NaNoWriMo

Writing a novel is hard. Really, really hard.

This is not the first time I’ve ever done creative writing. But historically I wrote when an idea struck, whatever time of day or night that might be, a fevered hour or two, then the moment was over. I have an awful lot of disconnected scenes scattered around in various notebooks (I like to write longhand to start with, ideally).

But this year, inspired by friends/very nice people on the internets, plus the vague sense of needing to write creatively (and not having done much of that in the past five years) I signed up to NaNoWriMo, which is essentially a challenge to write a novel in a month, or at least 50,000 words of a first draft of a novel.

I was surprised to find that at first it was relatively easy to fit in writing on work days. I created a slot for it in my daily routine. Weekends and other days off are determinedly unstructured, so that was harder. I like a good lie-in, not getting dressed until mid-afternoon, so it can be hard to make myself switch into work mode and get on with it.

I have to agree with this brilliant blog post that writers are hard to live with. To write, I need to shut everything out for hours on end. It’s not like reading a book where I can be interrupted for a conversation or an offer of/request for a cup of tea. And because I was fitting it around a full-time job and I have limited energy thanks to the delights of lupus I had to drop something so I dropped doing housework, which was delightful for Tim I’m sure (I should point out that Tim has been super-supportive, picking up the slack and encouraging me to write even when it meant we barely exchanged five words a day).

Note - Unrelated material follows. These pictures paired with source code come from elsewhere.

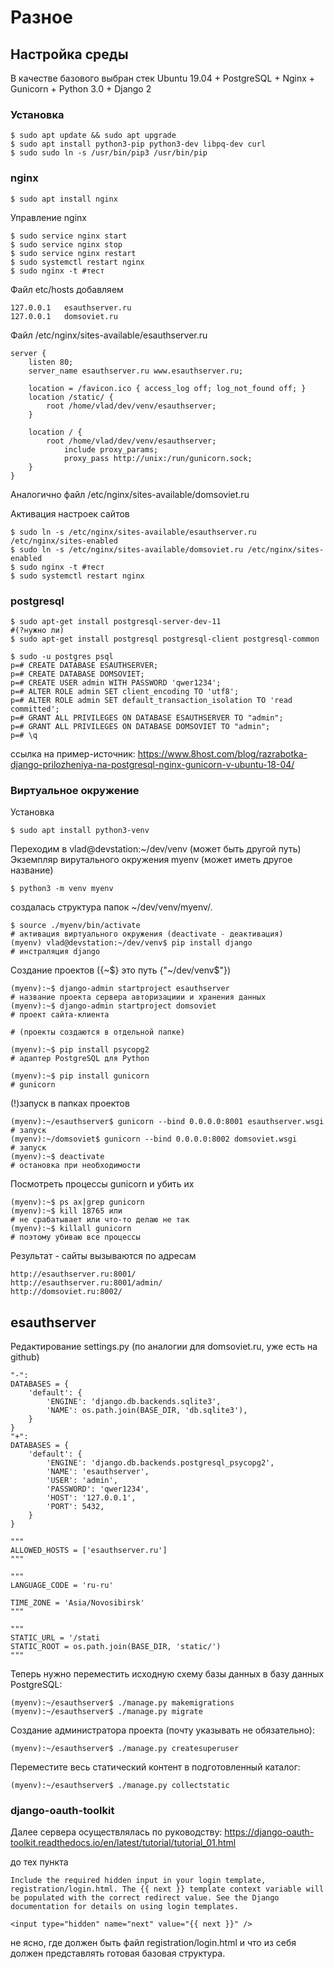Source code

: # Разное

## Настройка среды

В качестве базового выбран стек Ubuntu 19.04 + PostgreSQL + Nginx + Gunicorn + Python 3.0 + Django 2

### Установка

    $ sudo apt update && sudo apt upgrade
    $ sudo apt install python3-pip python3-dev libpq-dev curl
    $ sudo sudo ln -s /usr/bin/pip3 /usr/bin/pip

### nginx

    $ sudo apt install nginx

Управление nginx

    $ sudo service nginx start
    $ sudo service nginx stop
    $ sudo service nginx restart 
    $ sudo systemctl restart nginx      
    $ sudo nginx -t #тест

Файл etc/hosts добавляем

    127.0.0.1	esauthserver.ru
    127.0.0.1	domsoviet.ru

Файл /etc/nginx/sites-available/esauthserver.ru

    server {
        listen 80;
        server_name esauthserver.ru www.esauthserver.ru;

        location = /favicon.ico { access_log off; log_not_found off; }
        location /static/ {
            root /home/vlad/dev/venv/esauthserver;
        }

        location / {
            root /home/vlad/dev/venv/esauthserver;
                include proxy_params;
                proxy_pass http://unix:/run/gunicorn.sock;
        }
    }    
Аналогично файл /etc/nginx/sites-available/domsoviet.ru

Активация настроек сайтов

    $ sudo ln -s /etc/nginx/sites-available/esauthserver.ru /etc/nginx/sites-enabled
    $ sudo ln -s /etc/nginx/sites-available/domsoviet.ru /etc/nginx/sites-enabled
    $ sudo nginx -t #тест
    $ sudo systemctl restart nginx      
    
### postgresql

    $ sudo apt-get install postgresql-server-dev-11                        #(?нужно ли)
    $ sudo apt-get install postgresql postgresql-client postgresql-common

    $ sudo -u postgres psql
    p=# CREATE DATABASE ESAUTHSERVER;
    p=# CREATE DATABASE DOMSOVIET;
    p=# CREATE USER admin WITH PASSWORD 'qwer1234';
    p=# ALTER ROLE admin SET client_encoding TO 'utf8';
    p=# ALTER ROLE admin SET default_transaction_isolation TO 'read committed';
    p=# GRANT ALL PRIVILEGES ON DATABASE ESAUTHSERVER TO "admin";
    p=# GRANT ALL PRIVILEGES ON DATABASE DOMSOVIET TO "admin";
    p=# \q

ссылка на пример-источник:
https://www.8host.com/blog/razrabotka-django-prilozheniya-na-postgresql-nginx-gunicorn-v-ubuntu-18-04/

### Виртуальное окружение

Установка    

    $ sudo apt install python3-venv

Переходим в vlad@devstation:~/dev/venv (может быть другой путь)
Экземпляр вирутального окружения myenv (может иметь другое название)
  
    $ python3 -m venv myenv

создалась структура папок ~/dev/venv/myenv/.

    $ source ./myenv/bin/activate                                                # активация виртуального окружения (deactivate - деактивация)
    (myenv) vlad@devstation:~/dev/venv$ pip install django                       # инстраляция django

Создание проектов ({~$} это путь {"~/dev/venv$"})
    
    (myenv):~$ django-admin startproject esauthserver                              # название проекта сервера авторизациии и хранения данных 
    (myenv):~$ django-admin startproject domsoviet                                 # проект сайта-клиента
                                                                                   # (проекты создаются в отдельной папке)
    
    (myenv):~$ pip install psycopg2                                                # адаптер PostgreSQL для Python  

    (myenv):~$ pip install gunicorn                                                # gunicorn


(!)запуск в папках проектов

    (myenv):~/esauthserver$ gunicorn --bind 0.0.0.0:8001 esauthserver.wsgi         # запуск
    (myenv):~/domsoviet$ gunicorn --bind 0.0.0.0:8002 domsoviet.wsgi               # запуск
    (myenv):~$ deactivate                                                          # остановка при необходимости
    
Посмотреть процессы gunicorn и убить их
    
    (myenv):~$ ps ax|grep gunicorn
    (myenv):~$ kill 18765 или                                                 # не срабатывает или что-то делаю не так
    (myenv):~$ killall gunicorn                                               # поэтому убиваю все процессы 

Результат - сайты вызываются по адресам

    http://esauthserver.ru:8001/
    http://esauthserver.ru:8001/admin/
    http://domsoviet.ru:8002/

## esauthserver

Редактирование settings.py (по аналогии для domsoviet.ru, уже есть на github)

    "-":
    DATABASES = {
        'default': {
            'ENGINE': 'django.db.backends.sqlite3',
            'NAME': os.path.join(BASE_DIR, 'db.sqlite3'),
        }
    }
    "+":
    DATABASES = {
        'default': {
            'ENGINE': 'django.db.backends.postgresql_psycopg2',
            'NAME': 'esauthserver',
            'USER': 'admin',
            'PASSWORD': 'qwer1234',
            'HOST': '127.0.0.1',
            'PORT': 5432,
        }
    }

    """
    ALLOWED_HOSTS = ['esauthserver.ru']
    """

    """
    LANGUAGE_CODE = 'ru-ru'

    TIME_ZONE = 'Asia/Novosibirsk'
    """

    """
    STATIC_URL = '/stati
    STATIC_ROOT = os.path.join(BASE_DIR, 'static/')
    """

Теперь нужно переместить исходную схему базы данных в базу данных PostgreSQL:

    (myenv):~/esauthserver$ ./manage.py makemigrations
    (myenv):~/esauthserver$ ./manage.py migrate

Создание администратора проекта (почту указывать не обязательно):

    (myenv):~/esauthserver$ ./manage.py createsuperuser

Переместите весь статический контент в подготовленный каталог:

    (myenv):~/esauthserver$ ./manage.py collectstatic    


### django-oauth-toolkit

Далее сервера осуществлялась по руководству:
https://django-oauth-toolkit.readthedocs.io/en/latest/tutorial/tutorial_01.html

до тех пункта

    Include the required hidden input in your login template, registration/login.html. The {{ next }} template context variable will be populated with the correct redirect value. See the Django documentation for details on using login templates.

    <input type="hidden" name="next" value="{{ next }}" />

не ясно, где должен быть файл registration/login.html и что из себя должен представлять готовая базовая структура.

Unfortunately it was all too much and in week two I burned out. I’m not sure if it was a lupus flare or if I will never be able to do that much every day but I felt that zombie feeling come over me and knew I had to stop. So I stopped worrying about word counts and fitting everything else around NaNoWriMo, and just tried to do some writing when I could (not every day). Which means that I didn’t “win” – my final word count yesterday was 31,018 – but that’s 31,018 words of which some might even be reasonably not awful and an idea for a novel that might be an okay one. So for now I won’t just drop it because NaNoWriMo is over. And maybe next year I’ll do some planning before November and try to plan some time off work and make a bit more of NaNoWriMo. Either way, it feels good to be writing again, and that was really the point.